### Instructions for the task
After locating the line that contains "establish a good" in the records below, write out exactly that line and each line after it through the one that contains "## Download and install Node.js", and nothing else.

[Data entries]
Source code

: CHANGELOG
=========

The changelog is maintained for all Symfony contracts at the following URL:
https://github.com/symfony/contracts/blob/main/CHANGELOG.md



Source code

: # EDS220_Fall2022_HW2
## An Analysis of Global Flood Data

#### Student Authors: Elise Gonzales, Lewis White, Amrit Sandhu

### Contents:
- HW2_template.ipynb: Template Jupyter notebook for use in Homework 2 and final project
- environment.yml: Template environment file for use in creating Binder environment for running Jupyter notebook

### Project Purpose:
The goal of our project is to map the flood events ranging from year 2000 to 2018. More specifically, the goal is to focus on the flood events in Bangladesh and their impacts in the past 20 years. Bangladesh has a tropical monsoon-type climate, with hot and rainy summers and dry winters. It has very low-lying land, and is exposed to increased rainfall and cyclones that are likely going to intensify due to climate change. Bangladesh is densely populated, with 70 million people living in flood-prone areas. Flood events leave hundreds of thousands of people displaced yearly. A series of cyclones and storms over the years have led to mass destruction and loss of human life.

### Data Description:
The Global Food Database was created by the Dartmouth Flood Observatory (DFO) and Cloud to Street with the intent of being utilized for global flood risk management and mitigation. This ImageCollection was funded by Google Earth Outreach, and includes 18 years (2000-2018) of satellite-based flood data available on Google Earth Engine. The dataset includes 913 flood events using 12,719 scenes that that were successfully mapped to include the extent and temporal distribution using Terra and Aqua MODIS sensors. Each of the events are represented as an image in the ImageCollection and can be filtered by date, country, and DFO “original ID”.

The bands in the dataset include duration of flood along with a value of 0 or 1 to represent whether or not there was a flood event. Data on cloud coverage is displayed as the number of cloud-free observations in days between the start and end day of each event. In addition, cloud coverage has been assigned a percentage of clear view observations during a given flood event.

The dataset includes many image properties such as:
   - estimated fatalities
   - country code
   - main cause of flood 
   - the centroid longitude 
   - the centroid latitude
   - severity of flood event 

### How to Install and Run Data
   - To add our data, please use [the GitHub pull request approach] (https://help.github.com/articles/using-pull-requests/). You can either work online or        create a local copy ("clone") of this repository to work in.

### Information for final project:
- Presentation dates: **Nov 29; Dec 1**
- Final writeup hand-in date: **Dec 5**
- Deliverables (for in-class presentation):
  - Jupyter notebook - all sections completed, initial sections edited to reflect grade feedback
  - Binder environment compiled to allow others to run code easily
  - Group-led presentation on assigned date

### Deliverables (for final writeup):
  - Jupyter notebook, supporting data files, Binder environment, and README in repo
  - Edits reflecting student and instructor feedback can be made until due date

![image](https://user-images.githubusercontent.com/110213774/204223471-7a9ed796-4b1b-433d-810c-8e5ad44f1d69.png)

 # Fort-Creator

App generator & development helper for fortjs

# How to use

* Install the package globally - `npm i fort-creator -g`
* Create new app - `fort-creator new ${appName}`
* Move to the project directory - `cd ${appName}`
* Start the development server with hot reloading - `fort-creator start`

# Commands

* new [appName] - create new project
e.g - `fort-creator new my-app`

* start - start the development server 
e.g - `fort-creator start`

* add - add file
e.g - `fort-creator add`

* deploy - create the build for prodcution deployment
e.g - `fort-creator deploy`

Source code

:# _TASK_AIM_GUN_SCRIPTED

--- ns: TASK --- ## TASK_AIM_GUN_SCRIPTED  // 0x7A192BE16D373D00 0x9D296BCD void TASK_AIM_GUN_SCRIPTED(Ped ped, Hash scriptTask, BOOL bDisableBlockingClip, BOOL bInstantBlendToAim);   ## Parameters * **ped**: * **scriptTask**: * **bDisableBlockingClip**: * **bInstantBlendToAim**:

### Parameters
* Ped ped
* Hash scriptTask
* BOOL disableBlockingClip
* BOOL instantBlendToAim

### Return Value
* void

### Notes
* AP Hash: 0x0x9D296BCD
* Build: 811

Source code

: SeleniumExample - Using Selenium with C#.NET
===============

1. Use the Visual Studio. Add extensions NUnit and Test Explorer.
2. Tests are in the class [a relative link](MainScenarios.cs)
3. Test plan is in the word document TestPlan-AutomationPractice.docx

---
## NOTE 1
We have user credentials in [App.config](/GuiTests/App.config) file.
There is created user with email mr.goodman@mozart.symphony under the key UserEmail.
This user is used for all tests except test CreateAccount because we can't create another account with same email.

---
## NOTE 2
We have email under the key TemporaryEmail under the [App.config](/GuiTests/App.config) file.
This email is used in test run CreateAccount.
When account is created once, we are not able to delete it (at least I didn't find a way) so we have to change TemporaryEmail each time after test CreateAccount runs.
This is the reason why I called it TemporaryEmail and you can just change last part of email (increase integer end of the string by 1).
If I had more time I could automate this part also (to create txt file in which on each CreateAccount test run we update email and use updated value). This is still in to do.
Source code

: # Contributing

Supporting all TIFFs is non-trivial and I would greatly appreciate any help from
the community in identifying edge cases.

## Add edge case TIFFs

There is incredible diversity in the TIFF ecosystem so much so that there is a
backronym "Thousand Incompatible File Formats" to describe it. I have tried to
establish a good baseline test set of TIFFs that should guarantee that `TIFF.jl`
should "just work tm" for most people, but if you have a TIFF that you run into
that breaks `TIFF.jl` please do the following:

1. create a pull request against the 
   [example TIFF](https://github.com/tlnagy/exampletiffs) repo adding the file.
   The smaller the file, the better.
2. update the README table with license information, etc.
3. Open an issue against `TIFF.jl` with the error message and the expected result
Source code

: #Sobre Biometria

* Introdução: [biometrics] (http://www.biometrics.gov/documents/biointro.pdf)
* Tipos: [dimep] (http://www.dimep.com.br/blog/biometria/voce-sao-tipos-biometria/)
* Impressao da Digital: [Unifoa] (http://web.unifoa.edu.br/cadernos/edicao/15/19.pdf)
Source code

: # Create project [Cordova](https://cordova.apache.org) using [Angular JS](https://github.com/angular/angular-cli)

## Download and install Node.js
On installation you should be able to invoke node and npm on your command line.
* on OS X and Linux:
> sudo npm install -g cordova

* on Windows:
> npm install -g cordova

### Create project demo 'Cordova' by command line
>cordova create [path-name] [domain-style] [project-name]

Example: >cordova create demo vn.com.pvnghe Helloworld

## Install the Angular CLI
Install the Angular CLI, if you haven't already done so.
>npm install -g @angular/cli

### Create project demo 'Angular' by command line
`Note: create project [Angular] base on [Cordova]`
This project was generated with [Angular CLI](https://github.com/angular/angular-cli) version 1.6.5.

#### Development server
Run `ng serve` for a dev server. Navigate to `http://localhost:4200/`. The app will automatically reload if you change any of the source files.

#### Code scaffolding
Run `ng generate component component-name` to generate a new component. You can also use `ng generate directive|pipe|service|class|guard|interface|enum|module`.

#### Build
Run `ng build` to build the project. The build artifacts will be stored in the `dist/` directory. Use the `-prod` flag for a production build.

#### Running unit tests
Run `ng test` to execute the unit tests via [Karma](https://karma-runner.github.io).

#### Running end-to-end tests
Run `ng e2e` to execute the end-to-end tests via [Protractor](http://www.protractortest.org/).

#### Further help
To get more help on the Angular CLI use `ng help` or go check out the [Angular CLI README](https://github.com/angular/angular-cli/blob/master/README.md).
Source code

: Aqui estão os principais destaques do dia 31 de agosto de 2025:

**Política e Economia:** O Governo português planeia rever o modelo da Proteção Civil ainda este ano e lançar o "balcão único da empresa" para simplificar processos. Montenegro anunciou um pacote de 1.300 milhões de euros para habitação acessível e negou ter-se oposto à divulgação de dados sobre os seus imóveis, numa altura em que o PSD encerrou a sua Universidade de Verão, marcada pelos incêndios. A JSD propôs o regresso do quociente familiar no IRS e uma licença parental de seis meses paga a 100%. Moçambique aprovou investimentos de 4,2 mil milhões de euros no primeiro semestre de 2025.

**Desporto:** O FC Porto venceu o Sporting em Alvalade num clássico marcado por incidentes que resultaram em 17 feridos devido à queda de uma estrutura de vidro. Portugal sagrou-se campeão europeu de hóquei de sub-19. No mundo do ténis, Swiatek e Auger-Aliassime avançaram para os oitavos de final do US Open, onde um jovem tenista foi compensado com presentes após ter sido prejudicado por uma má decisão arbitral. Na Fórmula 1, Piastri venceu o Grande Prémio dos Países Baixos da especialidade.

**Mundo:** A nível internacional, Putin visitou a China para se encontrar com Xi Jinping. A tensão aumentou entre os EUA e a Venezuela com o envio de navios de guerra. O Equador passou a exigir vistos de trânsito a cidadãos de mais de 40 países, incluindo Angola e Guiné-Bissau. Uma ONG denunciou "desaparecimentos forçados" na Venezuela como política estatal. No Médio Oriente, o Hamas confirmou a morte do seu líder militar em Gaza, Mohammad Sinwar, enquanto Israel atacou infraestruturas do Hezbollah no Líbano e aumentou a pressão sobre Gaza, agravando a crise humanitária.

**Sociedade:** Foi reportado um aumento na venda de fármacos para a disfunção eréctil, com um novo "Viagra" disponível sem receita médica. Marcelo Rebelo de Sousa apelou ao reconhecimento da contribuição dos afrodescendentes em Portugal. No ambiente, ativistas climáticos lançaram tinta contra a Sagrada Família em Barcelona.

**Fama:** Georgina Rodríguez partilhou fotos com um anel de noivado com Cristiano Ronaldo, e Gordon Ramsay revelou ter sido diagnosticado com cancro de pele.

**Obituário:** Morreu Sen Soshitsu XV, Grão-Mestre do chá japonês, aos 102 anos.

### Task response
establish a good baseline test set of TIFFs that should guarantee that `TIFF.jl`
should "just work tm" for most people, but if you have a TIFF that you run into
that breaks `TIFF.jl` please do the following:

1. create a pull request against the 
   [example TIFF](https://github.com/tlnagy/exampletiffs) repo adding the file.
   The smaller the file, the better.
2. update the README table with license information, etc.
3. Open an issue against `TIFF.jl` with the error message and the expected result
Source code

: #Sobre Biometria

* Introdução: [biometrics] (http://www.biometrics.gov/documents/biointro.pdf)
* Tipos: [dimep] (http://www.dimep.com.br/blog/biometria/voce-sao-tipos-biometria/)
* Impressao da Digital: [Unifoa] (http://web.unifoa.edu.br/cadernos/edicao/15/19.pdf)
Source code

: # Create project [Cordova](https://cordova.apache.org) using [Angular JS](https://github.com/angular/angular-cli)

## Download and install Node.js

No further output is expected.